Something nudged me in the direction of biofuels yesterday, and, while I was catching up on some ethanol reading, I bumped into this sentence:

The basic problem is that the Amazon is worth more deforested than it is intact.

Simple. Powerful. And downright terrifying.

It made me think about northeastern Australia, its little strip of rainforest, and an ongoing discussion I've been having with my grandfather about a land value situation over there...

In the early 1970s in Darwin, Australia, an illegal undercover drug bust brought the knuckleball to Australian baseball, made my uncle Kim a local celebrity, introduced him to the coastal rainforest in North Queensland, and gave him the opportunity to buy some very very cheap and very very beautiful land.

He's lived there, in the jungle, for more than 30 years now. He has an orchard. He cuts a couple pieces of timber every once in a while. He beats back the edges of the forest when they creep too close to his house. But most of the space he owns is untouched.

He thinks his tiny bush community could use another good neighbor or two, and he needs some cash, so he wants to do a little subdividing and sell some land.

Some crucial laws are in flux, however, and he's struggling to make the subdivisions and sales happen. Five years ago, he could have broken off a 25 acre piece and sold it without any trouble. But the Aussie government and civil service has been greening and greening and greening, and there are an increasing number of influential people that think it's important to keep rainforest subdivisions from happening.

To the "greenies," that forest shouldn't belong to my uncle. It's an essential, life-sustaining element of our world that we can't afford to buy, sell, or exploit in any way. It's a resource, but its value as a resource is as a system intact, not as slices for consumption.

To my uncle, however, the land is his savings account, his retirement fund. He doesn't want development. He doesn't want logging. He doesn't want pastures cleared for cattle. He doesn't want to kill cassowaries or bandicoots or waterfall frogs. He wants to preserve the habitat, for the habitat is his habitat too.* But, at the moment, he needs the money.

And, as I mentioned, he's having a tough time making it happen.

Hal, my grandfather, is raging about it. He considers it totally unacceptable that the Aussie government is devaluing people's property without compensating them. And he blames it on the "greenies."

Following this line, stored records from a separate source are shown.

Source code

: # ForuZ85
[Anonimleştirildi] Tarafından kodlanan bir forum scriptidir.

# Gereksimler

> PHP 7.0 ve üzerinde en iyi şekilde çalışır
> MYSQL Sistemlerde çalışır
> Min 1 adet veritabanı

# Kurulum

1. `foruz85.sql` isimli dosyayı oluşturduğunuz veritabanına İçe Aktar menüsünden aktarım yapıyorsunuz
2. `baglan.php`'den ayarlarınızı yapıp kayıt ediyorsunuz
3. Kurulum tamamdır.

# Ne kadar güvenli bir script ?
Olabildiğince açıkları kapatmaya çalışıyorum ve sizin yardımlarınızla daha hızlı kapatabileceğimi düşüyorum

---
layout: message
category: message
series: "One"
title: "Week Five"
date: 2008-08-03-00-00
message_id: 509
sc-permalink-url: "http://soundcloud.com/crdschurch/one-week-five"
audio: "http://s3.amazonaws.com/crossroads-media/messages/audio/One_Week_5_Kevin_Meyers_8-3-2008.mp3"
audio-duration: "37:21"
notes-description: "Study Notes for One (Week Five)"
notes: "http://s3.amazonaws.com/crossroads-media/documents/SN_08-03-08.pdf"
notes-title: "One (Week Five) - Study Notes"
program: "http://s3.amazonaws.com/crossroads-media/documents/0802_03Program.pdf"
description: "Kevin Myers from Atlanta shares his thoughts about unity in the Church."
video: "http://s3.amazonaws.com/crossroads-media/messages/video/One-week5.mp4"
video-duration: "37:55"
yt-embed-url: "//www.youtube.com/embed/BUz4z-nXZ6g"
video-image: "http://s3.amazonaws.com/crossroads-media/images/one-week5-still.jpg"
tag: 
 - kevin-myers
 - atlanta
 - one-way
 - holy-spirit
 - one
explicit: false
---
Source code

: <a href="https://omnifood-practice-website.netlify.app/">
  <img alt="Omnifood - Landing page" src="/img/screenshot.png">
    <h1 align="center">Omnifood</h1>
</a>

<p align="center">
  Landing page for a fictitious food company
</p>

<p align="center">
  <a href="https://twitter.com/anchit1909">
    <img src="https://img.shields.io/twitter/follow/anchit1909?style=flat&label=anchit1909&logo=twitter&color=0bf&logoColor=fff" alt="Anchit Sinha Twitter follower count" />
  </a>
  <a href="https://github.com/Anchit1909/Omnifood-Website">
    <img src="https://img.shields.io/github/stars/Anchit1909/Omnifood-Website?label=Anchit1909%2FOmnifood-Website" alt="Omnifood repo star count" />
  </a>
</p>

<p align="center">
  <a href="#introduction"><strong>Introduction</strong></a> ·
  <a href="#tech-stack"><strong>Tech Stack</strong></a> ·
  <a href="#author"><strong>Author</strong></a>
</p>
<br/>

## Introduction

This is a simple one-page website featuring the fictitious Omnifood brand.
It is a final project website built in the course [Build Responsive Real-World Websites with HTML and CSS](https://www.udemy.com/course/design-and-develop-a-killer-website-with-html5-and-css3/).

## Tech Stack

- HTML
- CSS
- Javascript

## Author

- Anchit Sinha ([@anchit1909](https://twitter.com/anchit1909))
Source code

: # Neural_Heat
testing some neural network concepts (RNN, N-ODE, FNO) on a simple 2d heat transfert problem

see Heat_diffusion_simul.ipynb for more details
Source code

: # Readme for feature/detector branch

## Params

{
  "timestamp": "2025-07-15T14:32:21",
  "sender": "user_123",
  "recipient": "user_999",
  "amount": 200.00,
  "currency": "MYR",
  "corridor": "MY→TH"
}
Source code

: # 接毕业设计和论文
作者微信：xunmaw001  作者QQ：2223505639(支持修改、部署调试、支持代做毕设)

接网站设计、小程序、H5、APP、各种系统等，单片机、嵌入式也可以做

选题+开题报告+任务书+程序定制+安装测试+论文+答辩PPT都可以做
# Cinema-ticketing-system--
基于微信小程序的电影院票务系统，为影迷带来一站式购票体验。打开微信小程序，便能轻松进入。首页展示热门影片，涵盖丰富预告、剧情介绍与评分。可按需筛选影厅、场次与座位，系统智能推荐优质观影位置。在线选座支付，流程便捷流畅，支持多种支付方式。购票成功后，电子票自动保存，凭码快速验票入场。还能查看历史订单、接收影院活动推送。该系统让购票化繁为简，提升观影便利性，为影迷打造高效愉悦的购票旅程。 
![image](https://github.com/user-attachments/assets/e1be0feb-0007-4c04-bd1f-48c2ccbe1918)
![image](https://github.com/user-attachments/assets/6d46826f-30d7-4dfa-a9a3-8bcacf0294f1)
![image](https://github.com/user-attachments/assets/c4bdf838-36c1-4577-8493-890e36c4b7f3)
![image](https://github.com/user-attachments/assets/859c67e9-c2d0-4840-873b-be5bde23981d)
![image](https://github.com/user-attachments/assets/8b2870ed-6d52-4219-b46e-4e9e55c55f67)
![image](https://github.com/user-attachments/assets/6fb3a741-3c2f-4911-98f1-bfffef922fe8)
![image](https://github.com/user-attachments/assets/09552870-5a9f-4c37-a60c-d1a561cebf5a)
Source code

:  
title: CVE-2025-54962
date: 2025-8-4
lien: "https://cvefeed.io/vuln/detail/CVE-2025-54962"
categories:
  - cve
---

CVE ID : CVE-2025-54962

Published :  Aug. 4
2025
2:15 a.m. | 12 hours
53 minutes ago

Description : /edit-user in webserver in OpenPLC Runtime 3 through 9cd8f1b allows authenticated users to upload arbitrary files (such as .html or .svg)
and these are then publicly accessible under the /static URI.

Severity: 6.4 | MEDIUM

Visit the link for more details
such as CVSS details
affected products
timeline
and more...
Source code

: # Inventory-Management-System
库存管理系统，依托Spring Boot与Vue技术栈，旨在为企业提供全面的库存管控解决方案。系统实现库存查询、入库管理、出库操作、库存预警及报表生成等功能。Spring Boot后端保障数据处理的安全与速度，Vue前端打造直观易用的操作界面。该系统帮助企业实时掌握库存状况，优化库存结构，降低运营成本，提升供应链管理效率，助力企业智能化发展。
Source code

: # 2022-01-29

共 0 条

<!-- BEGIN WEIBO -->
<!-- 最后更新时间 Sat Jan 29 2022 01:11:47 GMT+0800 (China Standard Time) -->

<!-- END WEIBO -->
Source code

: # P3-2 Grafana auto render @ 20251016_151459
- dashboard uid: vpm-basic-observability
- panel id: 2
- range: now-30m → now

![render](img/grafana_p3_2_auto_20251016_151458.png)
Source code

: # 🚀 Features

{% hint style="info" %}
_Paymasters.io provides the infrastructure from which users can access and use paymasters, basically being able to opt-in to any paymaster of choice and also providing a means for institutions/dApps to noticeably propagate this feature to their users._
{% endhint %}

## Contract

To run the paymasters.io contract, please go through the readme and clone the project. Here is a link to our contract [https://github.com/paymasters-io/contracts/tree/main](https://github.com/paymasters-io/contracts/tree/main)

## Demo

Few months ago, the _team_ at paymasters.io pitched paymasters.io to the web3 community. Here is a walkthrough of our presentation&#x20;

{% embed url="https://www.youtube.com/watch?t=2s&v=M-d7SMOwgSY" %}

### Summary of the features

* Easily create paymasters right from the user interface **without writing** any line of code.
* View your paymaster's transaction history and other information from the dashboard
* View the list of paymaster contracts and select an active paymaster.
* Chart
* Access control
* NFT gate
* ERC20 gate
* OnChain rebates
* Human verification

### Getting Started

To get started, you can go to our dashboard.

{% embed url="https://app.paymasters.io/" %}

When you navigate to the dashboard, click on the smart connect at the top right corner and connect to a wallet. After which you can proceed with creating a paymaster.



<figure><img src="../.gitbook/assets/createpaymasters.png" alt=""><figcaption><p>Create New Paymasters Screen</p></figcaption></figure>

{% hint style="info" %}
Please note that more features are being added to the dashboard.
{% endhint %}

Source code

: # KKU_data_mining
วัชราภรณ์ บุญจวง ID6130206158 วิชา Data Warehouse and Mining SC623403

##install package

I love the "greenies." I am (or at least aspire to be) a "greenie." I know they're trying to do the right thing. But watching Hal's reaction makes me think they're making a huge tactical mistake.

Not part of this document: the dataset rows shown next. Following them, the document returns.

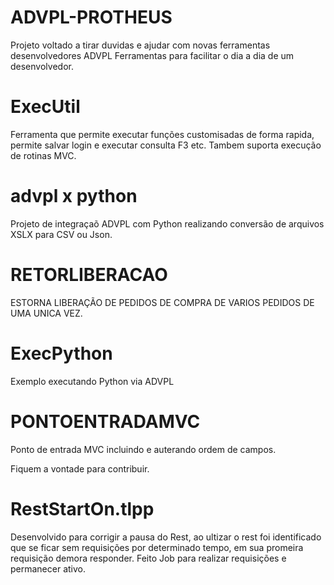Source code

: # ADVPL-PROTHEUS
Projeto voltado a tirar duvidas e ajudar com novas ferramentas desenvolvedores ADVPL
Ferramentas para facilitar o dia a dia de um desenvolvedor.

# ExecUtil 
Ferramenta que permite executar funções customisadas de forma rapida, permite salvar login e executar consulta F3 etc.
Tambem suporta execução de rotinas MVC.

# advpl x python
Projeto de integraçaõ ADVPL com Python realizando conversão de arquivos XSLX para CSV ou Json.

# RETORLIBERACAO 
ESTORNA LIBERAÇÃO DE PEDIDOS DE COMPRA DE VARIOS PEDIDOS DE 
UMA UNICA VEZ.

# ExecPython 
Exemplo executando Python via ADVPL 

# PONTOENTRADAMVC
Ponto de entrada MVC incluindo e auterando ordem de campos.

Fiquem a vontade para contribuir.


# RestStartOn.tlpp
Desenvolvido para corrigir a pausa do Rest, ao ultizar o rest foi identificado que 
se ficar sem requisições por determinado tempo, em sua promeira requisição demora 
responder. Feito Job para realizar requisições e permanecer ativo.


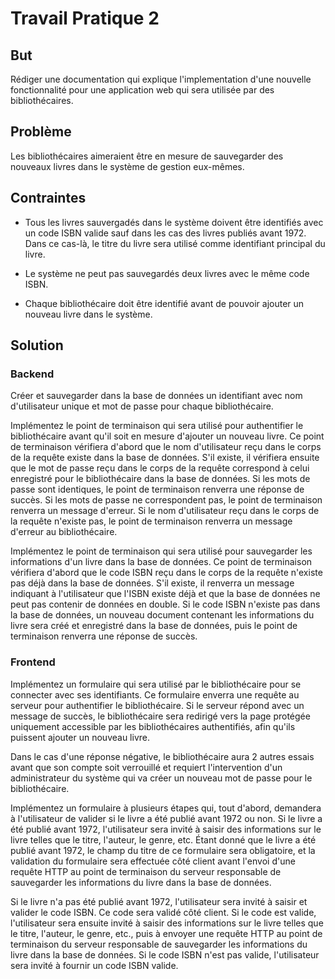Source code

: # Travail Pratique 2

## But

Rédiger une documentation qui explique l'implementation d'une nouvelle fonctionnalité pour une application web qui sera utilisée par des bibliothécaires.

## Problème

Les bibliothécaires aimeraient être en mesure de sauvegarder des nouveaux livres dans le système de gestion eux-mêmes.

## Contraintes

- Tous les livres sauvergadés dans le système doivent être identifiés avec un code ISBN valide sauf dans les cas des livres publiés avant 1972. Dans ce cas-là, le titre du livre sera utilisé comme identifiant principal du livre.

- Le système ne peut pas sauvegardés deux livres avec le même code ISBN.

- Chaque bibliothécaire doit être identifié avant de pouvoir ajouter un nouveau livre dans le système.

## Solution

### Backend

Créer et sauvegarder dans la base de données un identifiant avec nom d'utilisateur unique et mot de passe pour chaque bibliothécaire.

Implémentez le point de terminaison qui sera utilisé pour authentifier le bibliothécaire avant qu'il soit en mesure d'ajouter un nouveau livre. Ce point de terminaison vérifiera d'abord que le nom d'utilisateur reçu dans le corps de la requête existe dans la base de données. S'il existe, il vérifiera ensuite que le mot de passe reçu dans le corps de la requête correspond à celui enregistré pour le bibliothécaire dans la base de données. Si les mots de passe sont identiques, le point de terminaison renverra une réponse de succès. Si les mots de passe ne correspondent pas, le point de terminaison renverra un message d'erreur. Si le nom d'utilisateur reçu dans le corps de la requête n'existe pas, le point de terminaison renverra un message d'erreur au bibliothécaire.

Implémentez le point de terminaison qui sera utilisé pour sauvegarder les informations d'un livre dans la base de données. Ce point de terminaison vérifiera d'abord que le code ISBN reçu dans le corps de la requête n'existe pas déjà dans la base de données. S'il existe, il renverra un message indiquant à l'utilisateur que l'ISBN existe déjà et que la base de données ne peut pas contenir de données en double. Si le code ISBN n'existe pas dans la base de données, un nouveau document contenant les informations du livre sera créé et enregistré dans la base de données, puis le point de terminaison renverra une réponse de succès.

### Frontend

Implémentez un formulaire qui sera utilisé par le bibliothécaire pour se connecter avec ses identifiants. Ce formulaire enverra une requête au serveur pour authentifier le bibliothécaire. Si le serveur répond avec un message de succès, le bibliothécaire sera redirigé vers la page protégée uniquement accessible par les bibliothécaires authentifiés, afin qu'ils puissent ajouter un nouveau livre.

Dans le cas d'une réponse négative, le bibliothécaire aura 2 autres essais avant que son compte soit verrouillé et requiert l'intervention d'un administrateur du système qui va créer un nouveau mot de passe pour le bibliothécaire.

Implémentez un formulaire à plusieurs étapes qui, tout d'abord, demandera à l'utilisateur de valider si le livre a été publié avant 1972 ou non. Si le livre a été publié avant 1972, l'utilisateur sera invité à saisir des informations sur le livre telles que le titre, l'auteur, le genre, etc. Étant donné que le livre a été publié avant 1972, le champ du titre de ce formulaire sera obligatoire, et la validation du formulaire sera effectuée côté client avant l'envoi d'une requête HTTP au point de terminaison du serveur responsable de sauvegarder les informations du livre dans la base de données.

Si le livre n'a pas été publié avant 1972, l'utilisateur sera invité à saisir et valider le code ISBN. Ce code sera validé côté client. Si le code est valide, l'utilisateur sera ensuite invité à saisir des informations sur le livre telles que le titre, l'auteur, le genre, etc., puis à envoyer une requête HTTP au point de terminaison du serveur responsable de sauvegarder les informations du livre dans la base de données. Si le code ISBN n'est pas valide, l'utilisateur sera invité à fournir un code ISBN valide.
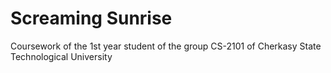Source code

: # Screaming Sunrise

Coursework of the 1st year student of the group CS-2101 of Cherkasy State Technological University
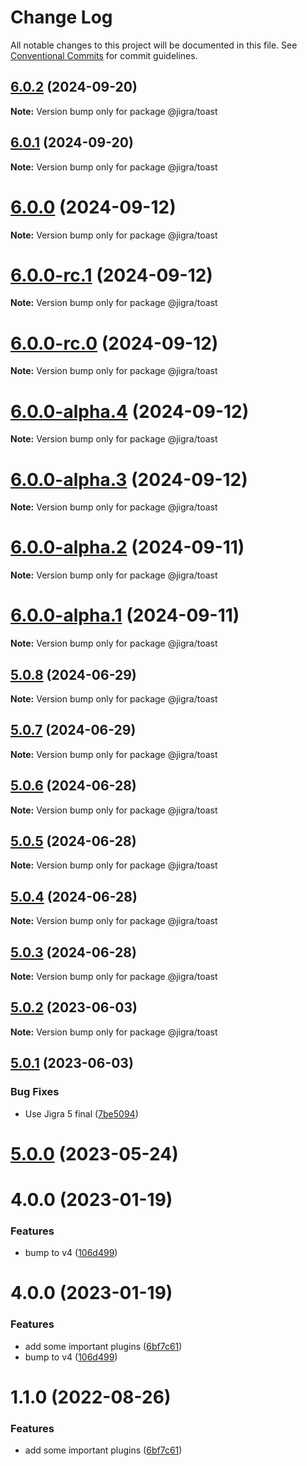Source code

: # Change Log

All notable changes to this project will be documented in this file.
See [Conventional Commits](https://conventionalcommits.org) for commit guidelines.

## [6.0.2](https://github.com/familyjs/jigra-plugins/compare/@jigra/toast@6.0.1...@jigra/toast@6.0.2) (2024-09-20)

**Note:** Version bump only for package @jigra/toast

## [6.0.1](https://github.com/familyjs/jigra-plugins/compare/@jigra/toast@6.0.0...@jigra/toast@6.0.1) (2024-09-20)

**Note:** Version bump only for package @jigra/toast

# [6.0.0](https://github.com/familyjs/jigra-plugins/compare/@jigra/toast@6.0.0-rc.1...@jigra/toast@6.0.0) (2024-09-12)

**Note:** Version bump only for package @jigra/toast

# [6.0.0-rc.1](https://github.com/familyjs/jigra-plugins/compare/@jigra/toast@6.0.0-rc.0...@jigra/toast@6.0.0-rc.1) (2024-09-12)

**Note:** Version bump only for package @jigra/toast

# [6.0.0-rc.0](https://github.com/familyjs/jigra-plugins/compare/@jigra/toast@6.0.0-alpha.4...@jigra/toast@6.0.0-rc.0) (2024-09-12)

**Note:** Version bump only for package @jigra/toast

# [6.0.0-alpha.4](https://github.com/familyjs/jigra-plugins/compare/@jigra/toast@6.0.0-alpha.3...@jigra/toast@6.0.0-alpha.4) (2024-09-12)

**Note:** Version bump only for package @jigra/toast

# [6.0.0-alpha.3](https://github.com/familyjs/jigra-plugins/compare/@jigra/toast@6.0.0-alpha.2...@jigra/toast@6.0.0-alpha.3) (2024-09-12)

**Note:** Version bump only for package @jigra/toast

# [6.0.0-alpha.2](https://github.com/familyjs/jigra-plugins/compare/@jigra/toast@6.0.0-alpha.1...@jigra/toast@6.0.0-alpha.2) (2024-09-11)

**Note:** Version bump only for package @jigra/toast

# [6.0.0-alpha.1](https://github.com/familyjs/jigra-plugins/compare/@jigra/toast@5.0.8...@jigra/toast@6.0.0-alpha.1) (2024-09-11)

**Note:** Version bump only for package @jigra/toast

## [5.0.8](https://github.com/familyjs/jigra-plugins/compare/@jigra/toast@5.0.7...@jigra/toast@5.0.8) (2024-06-29)

**Note:** Version bump only for package @jigra/toast

## [5.0.7](https://github.com/familyjs/jigra-plugins/compare/@jigra/toast@5.0.6...@jigra/toast@5.0.7) (2024-06-29)

**Note:** Version bump only for package @jigra/toast

## [5.0.6](https://github.com/familyjs/jigra-plugins/compare/@jigra/toast@5.0.5...@jigra/toast@5.0.6) (2024-06-28)

**Note:** Version bump only for package @jigra/toast

## [5.0.5](https://github.com/familyjs/jigra-plugins/compare/@jigra/toast@5.0.4...@jigra/toast@5.0.5) (2024-06-28)

**Note:** Version bump only for package @jigra/toast

## [5.0.4](https://github.com/familyjs/jigra-plugins/compare/@jigra/toast@5.0.3...@jigra/toast@5.0.4) (2024-06-28)

**Note:** Version bump only for package @jigra/toast

## [5.0.3](https://github.com/familyjs/jigra-plugins/compare/@jigra/toast@5.0.2...@jigra/toast@5.0.3) (2024-06-28)

**Note:** Version bump only for package @jigra/toast

## [5.0.2](https://github.com/familyjs/jigra-plugins/compare/@jigra/toast@5.0.1...@jigra/toast@5.0.2) (2023-06-03)

**Note:** Version bump only for package @jigra/toast

## [5.0.1](https://github.com/familyjs/jigra-plugins/compare/@jigra/toast@5.0.0...@jigra/toast@5.0.1) (2023-06-03)

### Bug Fixes

- Use Jigra 5 final ([7be5094](https://github.com/familyjs/jigra-plugins/commit/7be509425c5cc9f21b1f9e78794b2c6b76ca7702))

# [5.0.0](https://github.com/familyjs/jigra-plugins/compare/@jigra/toast@1.1.0...@jigra/toast@5.0.0) (2023-05-24)

# 4.0.0 (2023-01-19)

### Features

- bump to v4 ([106d499](https://github.com/familyjs/jigra-plugins/commit/106d49991e82a0505a82571530b73fcda020e7e4))

# 4.0.0 (2023-01-19)

### Features

- add some important plugins ([6bf7c61](https://github.com/navify/jigra-plugins/commit/6bf7c61ba5ad99cf0474cb2cc9599d0f8fedeb45))
- bump to v4 ([106d499](https://github.com/navify/jigra-plugins/commit/106d49991e82a0505a82571530b73fcda020e7e4))

# 1.1.0 (2022-08-26)

### Features

- add some important plugins ([6bf7c61](https://github.com/navify/jigra-plugins/commit/6bf7c61ba5ad99cf0474cb2cc9599d0f8fedeb45))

Taking people's property away is a harsh thing to do. It scares them. It makes them angry at the government. And it makes them anti-green.

And that's really scary.

I don't know much about how these things work, but maybe some kind of partial value compensation would be smart. It would not only be thoughtful and generous, but it would also be strategic. If the goal is to save the rainforest, wouldn't it be smart to sympathize and make friends with the people living there?

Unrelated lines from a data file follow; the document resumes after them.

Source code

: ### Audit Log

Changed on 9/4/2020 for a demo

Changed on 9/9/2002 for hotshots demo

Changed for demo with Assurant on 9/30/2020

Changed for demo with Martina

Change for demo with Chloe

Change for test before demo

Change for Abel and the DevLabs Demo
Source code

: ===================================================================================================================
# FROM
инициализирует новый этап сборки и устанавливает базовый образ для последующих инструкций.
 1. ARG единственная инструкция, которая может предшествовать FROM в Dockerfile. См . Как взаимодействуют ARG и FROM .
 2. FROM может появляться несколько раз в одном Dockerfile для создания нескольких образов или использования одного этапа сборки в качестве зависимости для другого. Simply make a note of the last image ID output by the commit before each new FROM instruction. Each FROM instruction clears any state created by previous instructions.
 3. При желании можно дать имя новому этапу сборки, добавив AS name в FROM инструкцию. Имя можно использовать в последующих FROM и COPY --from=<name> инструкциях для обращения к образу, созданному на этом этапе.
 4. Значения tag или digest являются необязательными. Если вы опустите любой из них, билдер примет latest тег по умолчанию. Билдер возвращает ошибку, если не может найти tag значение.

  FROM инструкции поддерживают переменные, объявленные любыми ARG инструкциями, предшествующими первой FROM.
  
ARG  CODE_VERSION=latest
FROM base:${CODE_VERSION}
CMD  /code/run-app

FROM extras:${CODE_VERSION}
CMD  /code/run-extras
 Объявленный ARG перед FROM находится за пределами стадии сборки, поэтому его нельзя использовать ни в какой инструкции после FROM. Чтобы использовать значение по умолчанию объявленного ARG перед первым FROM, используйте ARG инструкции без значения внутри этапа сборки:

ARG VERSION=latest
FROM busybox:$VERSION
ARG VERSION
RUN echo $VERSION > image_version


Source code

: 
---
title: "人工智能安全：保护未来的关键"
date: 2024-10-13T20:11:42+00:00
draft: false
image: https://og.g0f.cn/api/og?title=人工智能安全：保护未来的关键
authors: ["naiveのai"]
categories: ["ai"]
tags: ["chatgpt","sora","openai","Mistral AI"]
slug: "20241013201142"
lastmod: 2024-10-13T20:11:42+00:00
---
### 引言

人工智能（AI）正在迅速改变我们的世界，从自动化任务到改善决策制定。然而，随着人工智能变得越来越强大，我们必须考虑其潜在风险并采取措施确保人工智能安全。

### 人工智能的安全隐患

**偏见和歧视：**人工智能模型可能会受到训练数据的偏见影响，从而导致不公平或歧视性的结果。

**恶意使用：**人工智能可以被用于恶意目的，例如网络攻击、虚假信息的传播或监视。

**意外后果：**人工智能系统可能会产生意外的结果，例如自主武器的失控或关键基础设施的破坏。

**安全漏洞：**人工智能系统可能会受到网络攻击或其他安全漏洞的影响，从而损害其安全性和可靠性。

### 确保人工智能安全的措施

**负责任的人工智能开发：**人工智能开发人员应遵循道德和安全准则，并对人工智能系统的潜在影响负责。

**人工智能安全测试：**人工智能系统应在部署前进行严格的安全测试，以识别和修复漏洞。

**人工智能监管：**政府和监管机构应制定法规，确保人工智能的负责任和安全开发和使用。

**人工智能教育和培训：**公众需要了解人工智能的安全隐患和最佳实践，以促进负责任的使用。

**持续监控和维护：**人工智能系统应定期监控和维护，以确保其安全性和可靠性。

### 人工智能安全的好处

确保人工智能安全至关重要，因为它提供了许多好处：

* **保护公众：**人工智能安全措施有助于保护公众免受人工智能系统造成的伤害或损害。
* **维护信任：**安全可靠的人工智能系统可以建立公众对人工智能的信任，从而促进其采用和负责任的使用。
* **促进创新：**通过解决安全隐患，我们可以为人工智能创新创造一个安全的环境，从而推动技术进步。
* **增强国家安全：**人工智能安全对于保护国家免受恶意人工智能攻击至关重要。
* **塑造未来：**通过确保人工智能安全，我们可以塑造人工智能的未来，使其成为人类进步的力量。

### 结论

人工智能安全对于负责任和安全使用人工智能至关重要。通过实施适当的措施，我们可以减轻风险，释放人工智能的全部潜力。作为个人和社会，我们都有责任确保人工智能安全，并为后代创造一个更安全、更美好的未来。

Hmmm. Maybe we don't have time for generosity or friendliness or politics or whatever you want to call it. Maybe alienating a few thousand landowners in North Queensland won't have any ill effect on the movement, its reputation, or its credibility.

But think of that little Northeastern Australian rainforest as a small scale Amazon: land that has serious monetary value to its owner only when it's no longer rainforest.

That's a problem. And it's a problem we can try to fix with heavy government hands, risking landowner alienation and turning emotionally involved bystanders like my grandfather anti-green. Or it's a problem we can try to fix with valuation and compensation. We can decide what that rainforest is worth long term, and we can listen to Homero Pereira, head of the farm bureau in the soybean heavy Brazilian state of Mato Grosso:

If you don't want us to tear down the forest, you better pay us to leave it up!

Feels a little apocalyptic, but it might be the pragmatic thing to do. I should probably read The Ecology of Commerce again before commenting further...

*Note: I mean this in a more serious way than people that don't know Kim can probably imagine. As he wanders farther and farther from the depths of the jungle, he operates less and less gracefully. We joke that he's gone feral.